Mitra Ekata, Guo Ruipeng, Nelson Soren, Nagarajan Naveen, Menon Rajesh
Department of Electrical & Computer Engineering, University of Utah, Salt Lake City, UT 84112, USA.
Department of Computer Science, Boston University, Boston, MA 02215, USA.
Opt Contin. 2022 Sep 15;1(9):2091-2099. doi: 10.1364/optcon.469219.
A solid-glass cannula serves as a micro-endoscope that can deliver excitation light deep inside tissue while also collecting emitted fluorescence.

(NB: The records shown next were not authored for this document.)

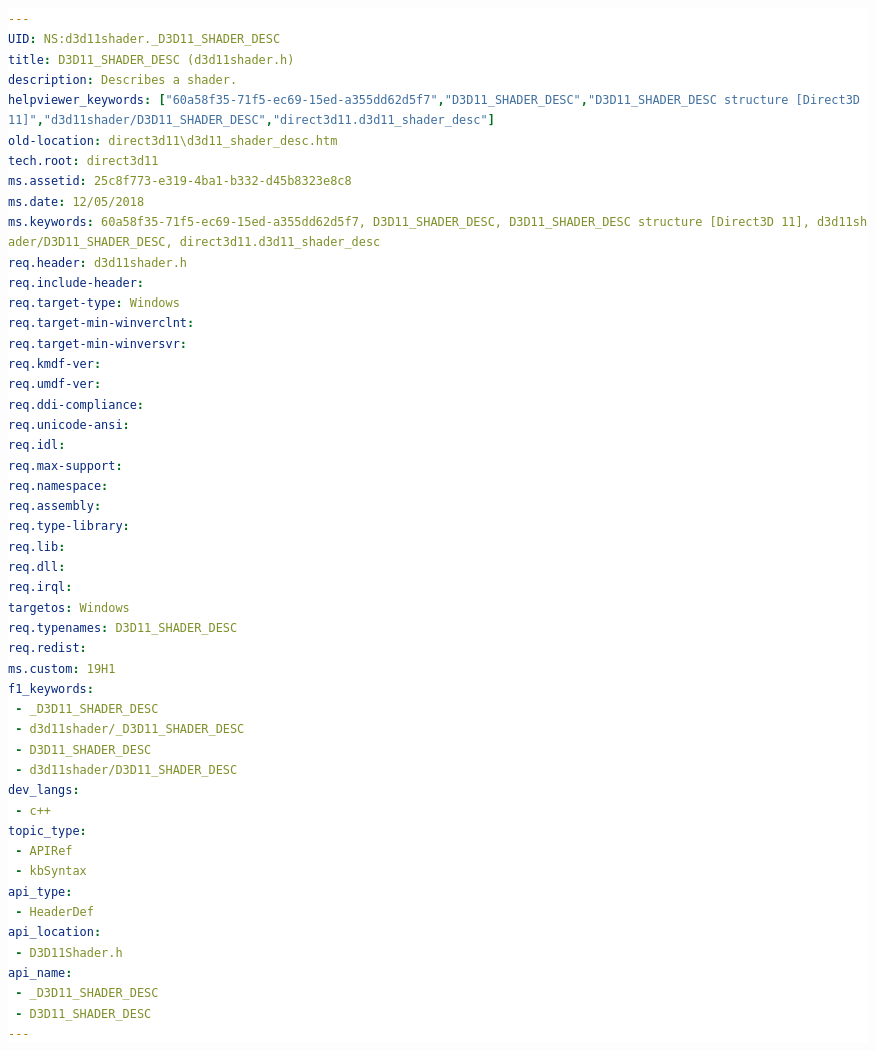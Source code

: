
 ```yaml
---
UID: NS:d3d11shader._D3D11_SHADER_DESC
title: D3D11_SHADER_DESC (d3d11shader.h)
description: Describes a shader.
helpviewer_keywords: ["60a58f35-71f5-ec69-15ed-a355dd62d5f7","D3D11_SHADER_DESC","D3D11_SHADER_DESC structure [Direct3D 11]","d3d11shader/D3D11_SHADER_DESC","direct3d11.d3d11_shader_desc"]
old-location: direct3d11\d3d11_shader_desc.htm
tech.root: direct3d11
ms.assetid: 25c8f773-e319-4ba1-b332-d45b8323e8c8
ms.date: 12/05/2018
ms.keywords: 60a58f35-71f5-ec69-15ed-a355dd62d5f7, D3D11_SHADER_DESC, D3D11_SHADER_DESC structure [Direct3D 11], d3d11shader/D3D11_SHADER_DESC, direct3d11.d3d11_shader_desc
req.header: d3d11shader.h
req.include-header: 
req.target-type: Windows
req.target-min-winverclnt: 
req.target-min-winversvr: 
req.kmdf-ver: 
req.umdf-ver: 
req.ddi-compliance: 
req.unicode-ansi: 
req.idl: 
req.max-support: 
req.namespace: 
req.assembly: 
req.type-library: 
req.lib: 
req.dll: 
req.irql: 
targetos: Windows
req.typenames: D3D11_SHADER_DESC
req.redist: 
ms.custom: 19H1
f1_keywords:
 - _D3D11_SHADER_DESC
 - d3d11shader/_D3D11_SHADER_DESC
 - D3D11_SHADER_DESC
 - d3d11shader/D3D11_SHADER_DESC
dev_langs:
 - c++
topic_type:
 - APIRef
 - kbSyntax
api_type:
 - HeaderDef
api_location:
 - D3D11Shader.h
api_name:
 - _D3D11_SHADER_DESC
 - D3D11_SHADER_DESC
---
```
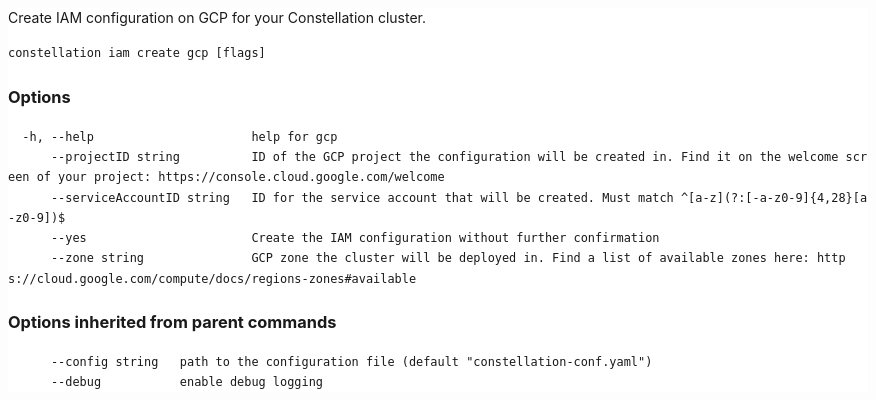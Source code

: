 Create IAM configuration on GCP for your Constellation cluster.

```
constellation iam create gcp [flags]
```

### Options

```
  -h, --help                      help for gcp
      --projectID string          ID of the GCP project the configuration will be created in. Find it on the welcome screen of your project: https://console.cloud.google.com/welcome
      --serviceAccountID string   ID for the service account that will be created. Must match ^[a-z](?:[-a-z0-9]{4,28}[a-z0-9])$
      --yes                       Create the IAM configuration without further confirmation
      --zone string               GCP zone the cluster will be deployed in. Find a list of available zones here: https://cloud.google.com/compute/docs/regions-zones#available
```

### Options inherited from parent commands

```
      --config string   path to the configuration file (default "constellation-conf.yaml")
      --debug           enable debug logging
```

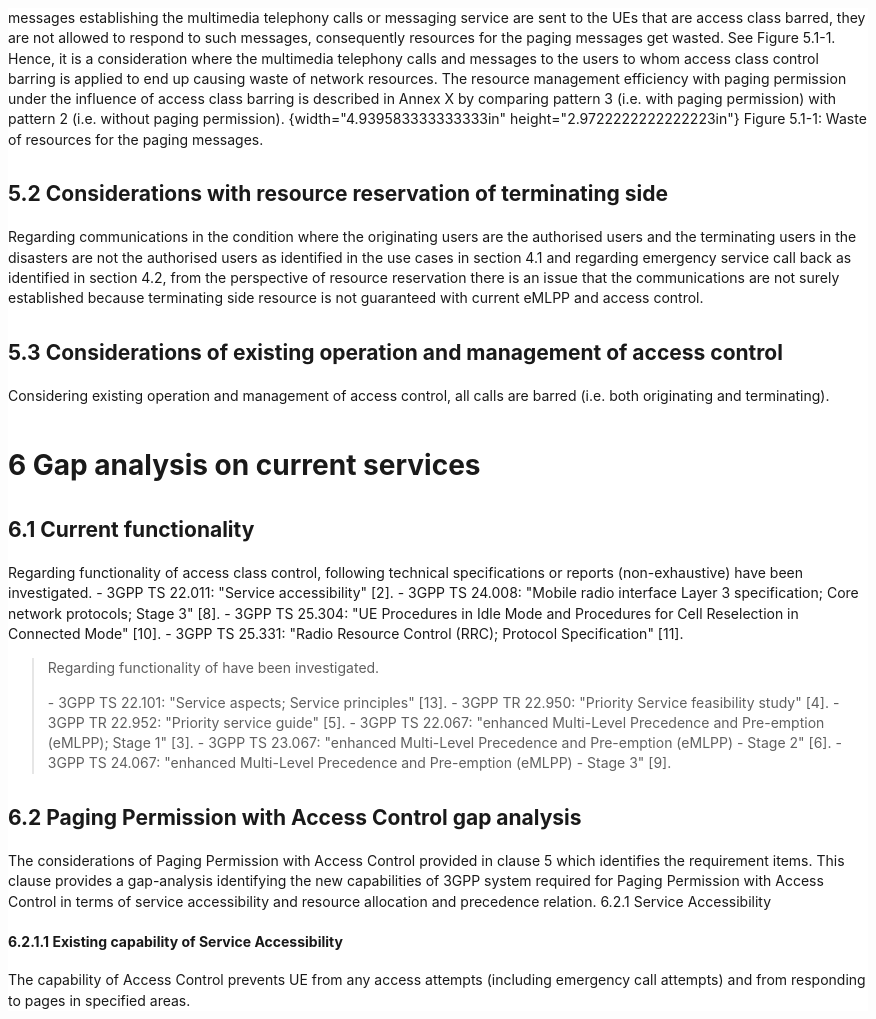 messages establishing the multimedia telephony calls or messaging service are
sent to the UEs that are access class barred, they are not allowed to respond
to such messages, consequently resources for the paging messages get wasted.
See Figure 5.1-1. Hence, it is a consideration where the multimedia telephony
calls and messages to the users to whom access class control barring is
applied to end up causing waste of network resources. The resource management
efficiency with paging permission under the influence of access class barring
is described in Annex X by comparing pattern 3 (i.e. with paging permission)
with pattern 2 (i.e. without paging permission).
{width="4.939583333333333in" height="2.9722222222222223in"}
Figure 5.1-1: Waste of resources for the paging messages.
## 5.2 Considerations with resource reservation of terminating side
Regarding communications in the condition where the originating users are the
authorised users and the terminating users in the disasters are not the
authorised users as identified in the use cases in section 4.1 and regarding
emergency service call back as identified in section 4.2, from the perspective
of resource reservation there is an issue that the communications are not
surely established because terminating side resource is not guaranteed with
current eMLPP and access control.
## 5.3 Considerations of existing operation and management of access control
Considering existing operation and management of access control, all calls are
barred (i.e. both originating and terminating).
# 6 Gap analysis on current services
## 6.1 Current functionality
Regarding functionality of access class control, following technical
specifications or reports (non-exhaustive) have been investigated.
\- 3GPP TS 22.011: \"Service accessibility\" [2].
\- 3GPP TS 24.008: \"Mobile radio interface Layer 3 specification; Core
network protocols; Stage 3\" [8].
\- 3GPP TS 25.304: \"UE Procedures in Idle Mode and Procedures for Cell
Reselection in Connected Mode\" [10].
\- 3GPP TS 25.331: \"Radio Resource Control (RRC); Protocol Specification\"
[11].
> Regarding functionality of have been investigated.
>
> \- 3GPP TS 22.101: \"Service aspects; Service principles\" [13].
\- 3GPP TR 22.950: \"Priority Service feasibility study\" [4].
\- 3GPP TR 22.952: \"Priority service guide\" [5].
\- 3GPP TS 22.067: \"enhanced Multi-Level Precedence and Pre-emption (eMLPP);
Stage 1\" [3].
\- 3GPP TS 23.067: \"enhanced Multi-Level Precedence and Pre-emption (eMLPP) -
Stage 2\" [6].
\- 3GPP TS 24.067: \"enhanced Multi-Level Precedence and Pre-emption (eMLPP) -
Stage 3\" [9].
## 6.2 Paging Permission with Access Control gap analysis
The considerations of Paging Permission with Access Control provided in clause
5 which identifies the requirement items. This clause provides a gap-analysis
identifying the new capabilities of 3GPP system required for Paging Permission
with Access Control in terms of service accessibility and resource allocation
and precedence relation.
6.2.1 Service Accessibility
#### 6.2.1.1 Existing capability of Service Accessibility
The capability of Access Control prevents UE from any access attempts
(including emergency call attempts) and from responding to pages in specified
areas.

Then, we utilize deep neural networks to reconstruct images from the collected intensity distributions. By using a commercially available dual-cannula probe, and training a separate deep neural network for each cannula, we effectively double the field of view compared to prior work. We demonstrated ex vivo imaging of fluorescent beads and brain slices and in vivo imaging from whole brains. We clearly resolved 4 μm beads, with FOV from each cannula of 0.2 mm (diameter), and produced images from a depth of ~1.2 mm in the whole brain, currently limited primarily by the labeling. Since no scanning is required, fast widefield fluorescence imaging limited primarily by the brightness of the fluorophores, collection efficiency of our system, and the frame rate of the camera becomes possible.
实心玻璃插管用作微型内窥镜,它可以将激发光传输到组织深处,同时收集发射的荧光。然后,我们利用深度神经网络从收集到的强度分布重建图像。通过使用市售的双插管探头,并为每个插管训练单独的深度神经网络,与之前的工作相比,我们有效地将视野扩大了一倍。我们展示了荧光珠和脑切片的离体成像以及全脑的活体成像。我们清晰地分辨出了4μm的珠子,每个插管的视野为0.2mm(直径),并在全脑中从约1.2mm的深度生成了图像,目前主要受标记限制。由于无需扫描,主要受荧光团亮度、我们系统的收集效率和相机帧率限制的快速宽场荧光成像成为可能。